Some lines of these records may hold the word "building"; state how many, using only the number.

-----

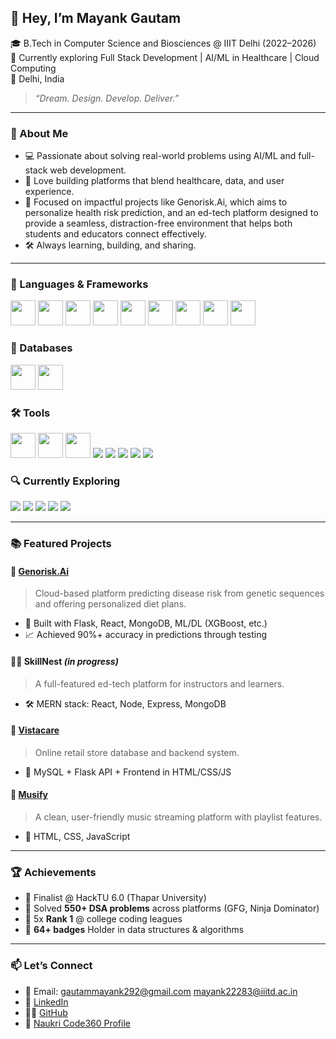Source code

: ## 👋 Hey, I’m Mayank Gautam

🎓 B.Tech in Computer Science and Biosciences @ IIIT Delhi (2022–2026)  
🌱 Currently exploring Full Stack Development | AI/ML in Healthcare | Cloud Computing   
📍 Delhi, India

> *“Dream. Design. Develop. Deliver.”*  

---

### 🚀 About Me
- 💻 Passionate about solving real-world problems using AI/ML and full-stack web development.
- 🧠 Love building platforms that blend healthcare, data, and user experience.
- 🎯 Focused on impactful projects like Genorisk.Ai, which aims to personalize health risk prediction, and an ed-tech platform designed to provide a seamless, distraction-free environment that helps both students and educators connect effectively.
- 🛠️ Always learning, building, and sharing.

---

### 🔧 Languages & Frameworks
<p>
  <img src="https://cdn.jsdelivr.net/gh/devicons/devicon/icons/python/python-original.svg" width="40"/>
  <img src="https://cdn.jsdelivr.net/gh/devicons/devicon/icons/javascript/javascript-original.svg" width="40"/>
  <img src="https://cdn.jsdelivr.net/gh/devicons/devicon/icons/cplusplus/cplusplus-original.svg" width="40"/>
  <img src="https://cdn.jsdelivr.net/gh/devicons/devicon/icons/html5/html5-original.svg" width="40"/>
  <img src="https://cdn.jsdelivr.net/gh/devicons/devicon/icons/css3/css3-original.svg" width="40"/>
  <img src="https://cdn.jsdelivr.net/gh/devicons/devicon/icons/react/react-original.svg" width="40"/>
  <img src="https://cdn.jsdelivr.net/gh/devicons/devicon/icons/express/express-original.svg" width="40"/>
  <img src="https://cdn.jsdelivr.net/gh/devicons/devicon/icons/nodejs/nodejs-original.svg" width="40"/>
  <img src="https://cdn.jsdelivr.net/gh/devicons/devicon/icons/flask/flask-original.svg" width="40"/>
</p>

### 💾 Databases
<p>
  <img src="https://cdn.jsdelivr.net/gh/devicons/devicon/icons/mongodb/mongodb-original.svg" width="40"/>
  <img src="https://cdn.jsdelivr.net/gh/devicons/devicon/icons/mysql/mysql-original.svg" width="40"/>
</p>

### 🛠 Tools
<p>
  <img src="https://cdn.jsdelivr.net/gh/devicons/devicon/icons/vscode/vscode-original.svg" width="40"/>
  <img src="https://cdn.jsdelivr.net/gh/devicons/devicon/icons/github/github-original.svg" width="40"/>
  <img src="https://cdn.jsdelivr.net/gh/devicons/devicon/icons/intellij/intellij-original.svg" width="40"/>
  <img src="https://img.shields.io/badge/Postman-FF6C37?style=for-the-badge&logo=postman&logoColor=white"/>
  <img src="https://img.shields.io/badge/Figma-F24E1E?style=for-the-badge&logo=figma&logoColor=white"/>
  <img src="https://img.shields.io/badge/Canva-00C4CC?style=for-the-badge&logo=canva&logoColor=white"/>
  <img src="https://img.shields.io/badge/Miro-050038?style=for-the-badge&logo=miro&logoColor=white"/>
  <img src="https://img.shields.io/badge/WordPress-21759B?style=for-the-badge&logo=wordpress&logoColor=white"/>
</p>

### 🔍 Currently Exploring
<p>
  <img src="https://img.shields.io/badge/Cloud_Computing-blue?style=for-the-badge"/>
  <img src="https://img.shields.io/badge/Machine_Learning-yellowgreen?style=for-the-badge"/>
  <img src="https://img.shields.io/badge/Deep_Learning-ff69b4?style=for-the-badge"/>
  <img src="https://img.shields.io/badge/JWT_Auth-orange?style=for-the-badge"/>
  <img src="https://img.shields.io/badge/MERN_Stack-4CAF50?style=for-the-badge"/>
</p>

---

### 📚 Featured Projects

#### 🔬 [Genorisk.Ai](https://github.com/Karan54820/GenoriskAI)
> Cloud-based platform predicting disease risk from genetic sequences and offering personalized diet plans.  
- 🧠 Built with Flask, React, MongoDB, ML/DL (XGBoost, etc.)
- 📈 Achieved 90%+ accuracy in predictions through testing

#### 🧑‍🏫 SkillNest *(in progress)*
> A full-featured ed-tech platform for instructors and learners.  
- 🛠️ MERN stack: React, Node, Express, MongoDB

#### 🏪 [Vistacare](https://github.com/Mayankiiitd/Vistacare.com)
> Online retail store database and backend system.  
- 💾 MySQL + Flask API + Frontend in HTML/CSS/JS

#### 🎵 [Musify](https://github.com/Mayankiiitd/Musify.com)
> A clean, user-friendly music streaming platform with playlist features.  
- 🔧 HTML, CSS, JavaScript

---

### 🏆 Achievements
- 🥇 Finalist @ HackTU 6.0 (Thapar University)
- 🧩 Solved **550+ DSA problems** across platforms (GFG, Ninja Dominator)
- 🥇 5x **Rank 1** @ college coding leagues
- 🏅 **64+ badges** Holder in data structures & algorithms

---

### 📫 Let’s Connect

- 📧 Email: [gautammayank292@gmail.com](mailto:gautammayank292@gmail.com)  [mayank22283@iiitd.ac.in](mailto:mayank22283@iiitd.ac.in)  
- 🔗 [LinkedIn](https://www.linkedin.com/in/mayank-gautam-20a97b24b/)  
- 🧑‍💻 [GitHub](https://github.com/Mayankiiitd)  
- 🧠 [Naukri Code360 Profile](https://www.naukri.com/code360/profile/MayankIIITD)
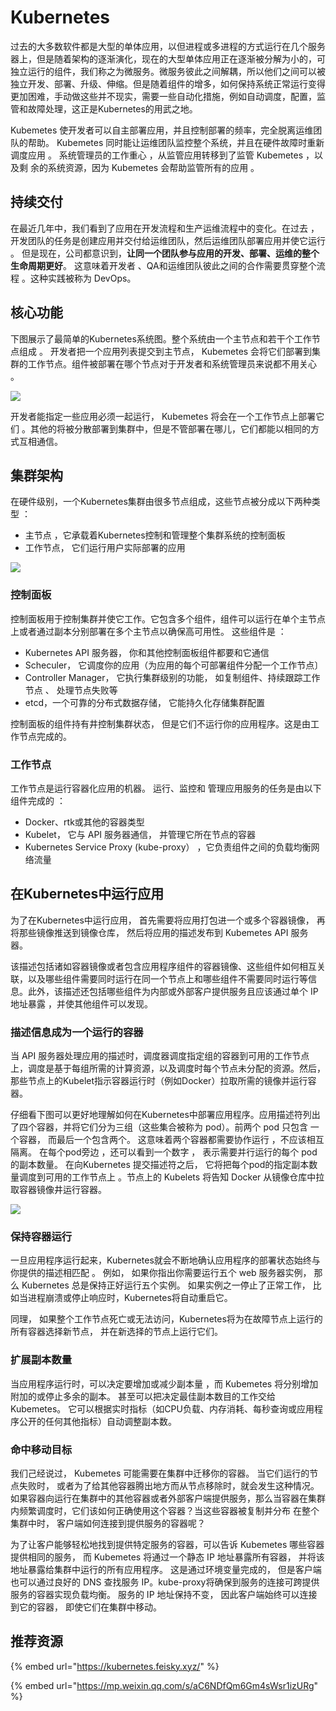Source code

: # Kubernetes

过去的大多数软件都是大型的单体应用，以但进程或多进程的方式运行在几个服务器上，但是随着架构的逐渐演化，现在的大型单体应用正在逐渐被分解为小的，可独立运行的组件，我们称之为微服务。微服务彼此之间解耦，所以他们之间可以被独立开发、部署、升级、伸缩。但是随着组件的增多，如何保持系统正常运行变得更加困难，手动做这些并不现实，需要一些自动化措施，例如自动调度，配置，监管和故障处理，这正是Kubernetes的用武之地。

Kubemetes 使开发者可以自主部署应用，并且控制部署的频率，完全脱离运维团队的帮助。 Kubemetes 同时能让运维团队监控整个系统，并且在硬件故障时重新调度应用 。 系统管理员的工作重心 ，从监管应用转移到了监管 Kubemetes ，以及剩 余的系统资源，因为 Kubemetes 会帮助监管所有的应用 。

## 持续交付

在最近几年中，我们看到了应用在开发流程和生产运维流程中的变化。在过去 ，开发团队的任务是创建应用并交付给运维团队，然后运维团队部署应用并使它运行 。 但是现在，公司都意识到，**让同一个团队参与应用的开发、部署、运维的整个生命周期更好**。 这意味着开发者 、QA和运维团队彼此之间的合作需要贯穿整个流程 。这种实践被称为 DevOps。

## 核心功能

下图展示了最简单的Kubernetes系统图。整个系统由一个主节点和若干个工作节点组成 。 开发者把一个应用列表提交到主节点， Kubemetes 会将它们部署到集群的工作节点。组件被部署在哪个节点对于开发者和系统管理员来说都不用关心 。

![](https://tva1.sinaimg.cn/large/008eGmZEly1gph8c88tn2j30kr07ugmo.jpg)

开发者能指定一些应用必须一起运行， Kubemetes 将会在一个工作节点上部署它们 。其他的将被分散部署到集群中，但是不管部署在哪儿，它们都能以相同的方式互相通信。

## 集群架构

在硬件级别，一个Kubernetes集群由很多节点组成，这些节点被分成以下两种类型 ： 

* 主节点 ，它承载着Kubernetes控制和管理整个集群系统的控制面板
* 工作节点， 它们运行用户实际部署的应用

![](https://tva1.sinaimg.cn/large/008eGmZEly1gph8e87aztj30kq085gs7.jpg)

### 控制面板

控制面板用于控制集群并使它工作。它包含多个组件，组件可以运行在单个主节点上或者通过副本分别部署在多个主节点以确保高可用性。 这些组件是 ：

* Kubernetes API 服务器， 你和其他控制面板组件都要和它通信
* Scheculer， 它调度你的应用（为应用的每个可部署组件分配一个工作节点〕
* Controller Manager， 它执行集群级别的功能， 如复制组件、持续跟踪工作节点 、 处理节点失败等
* etcd，一个可靠的分布式数据存储， 它能持久化存储集群配置

控制面板的组件持有井控制集群状态， 但是它们不运行你的应用程序。这是由工作节点完成的。

### 工作节点

工作节点是运行容器化应用的机器。 运行、监控和 管理应用服务的任务是由以下组件完成的 ： 

* Docker、rtk或其他的容器类型
* Kubelet， 它与 API 服务器通信， 并管理它所在节点的容器
* Kubernetes Service Proxy \(kube-proxy） ，它负责组件之间的负载均衡网络流量

## 在Kubernetes中运行应用

为了在Kubernetes中运行应用， 首先需要将应用打包进一个或多个容器镜像， 再将那些镜像推送到镜像仓库， 然后将应用的描述发布到 Kubemetes API 服务器。

该描述包括诸如容器镜像或者包含应用程序组件的容器镜像、这些组件如何相互关联，以及哪些组件需要同时运行在同一个节点上和哪些组件不需要同时运行等信息。此外，该描述还包括哪些组件为内部或外部客户提供服务且应该通过单个 IP 地址暴露 ，并使其他组件可以发现。

### 描述信息成为一个运行的容器

当 API 服务器处理应用的描述时，调度器调度指定组的容器到可用的工作节点上，调度是基于每组所需的计算资源，以及调度时每个节点未分配的资源。然后，那些节点上的Kubelet指示容器运行时（例如Docker）拉取所需的镜像并运行容器。

仔细看下图可以更好地理解如何在Kubernetes中部署应用程序。应用描述符列出了四个容器，并将它们分为三组（这些集合被称为 pod）。前两个 pod 只包含 一个容器， 而最后一个包含两个。 这意味着两个容器都需要协作运行 ，不应该相互隔离。 在每个pod旁边 ，还可以看到一个数字 ， 表示需要并行运行的每个 pod的副本数量。 在向Kubernetes 提交描述符之后， 它将把每个pod的指定副本数量调度到可用的工作节点上 。节点上的 Kubelets 将告知 Docker 从镜像仓库中拉取容器镜像井运行容器。

![](https://tva1.sinaimg.cn/large/008eGmZEgy1gph8oks2v4j30mk0fdqgn.jpg)

### 保持容器运行

一旦应用程序运行起来，Kubernetes就会不断地确认应用程序的部署状态始终与你提供的描述相匹配 。 例如， 如果你指出你需要运行五个 web 服务器实例， 那么 Kubernetes 总是保持正好运行五个实例。 如果实例之一停止了正常工作， 比如当进程崩溃或停止响应时，Kubernetes将自动重启它。

同理， 如果整个工作节点死亡或无法访问，Kubernetes将为在故障节点上运行的所有容器选择新节点， 并在新选择的节点上运行它们。

### 扩展副本数量

当应用程序运行时，可以决定要增加或减少副本量 ，而 Kubemetes 将分别增加附加的或停止多余的副本。 甚至可以把决定最佳副本数目的工作交给Kubemetes。 它可以根据实时指标（如CPU负载、内存消耗、每秒查询或应用程序公开的任何其他指标）自动调整副本数。

### 命中移动目标

我们己经说过， Kubemetes 可能需要在集群中迁移你的容器。 当它们运行的节点失败时， 或者为了给其他容器腾出地方而从节点移除时，就会发生这种情况。如果容器向运行在集群中的其他容器或者外部客户端提供服务，那么当容器在集群内频繁调度时，它们该如何正确使用这个容器？当这些容器被复制并分布 在整个集群中时， 客户端如何连接到提供服务的容器呢？

为了让客户能够轻松地找到提供特定服务的容器，可以告诉 Kubemetes 哪些容器提供相同的服务， 而 Kubemetes 将通过一个静态 IP 地址暴露所有容器， 并将该地址暴露给集群中运行的所有应用程序。 这是通过环境变量完成的， 但是客户端也可以通过良好的 DNS 查找服务 IP。kube-proxy将确保到服务的连接可跨提供服务的容器实现负载均衡。 服务的 IP 地址保持不变， 因此客户端始终可以连接到它的容器， 即使它们在集群中移动。

## 推荐资源

{% embed url="https://kubernetes.feisky.xyz/" %}

{% embed url="https://mp.weixin.qq.com/s/aC6NDfQm6Gm4sWsr1izURg" %}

-----

YOUR RESPONSE: 2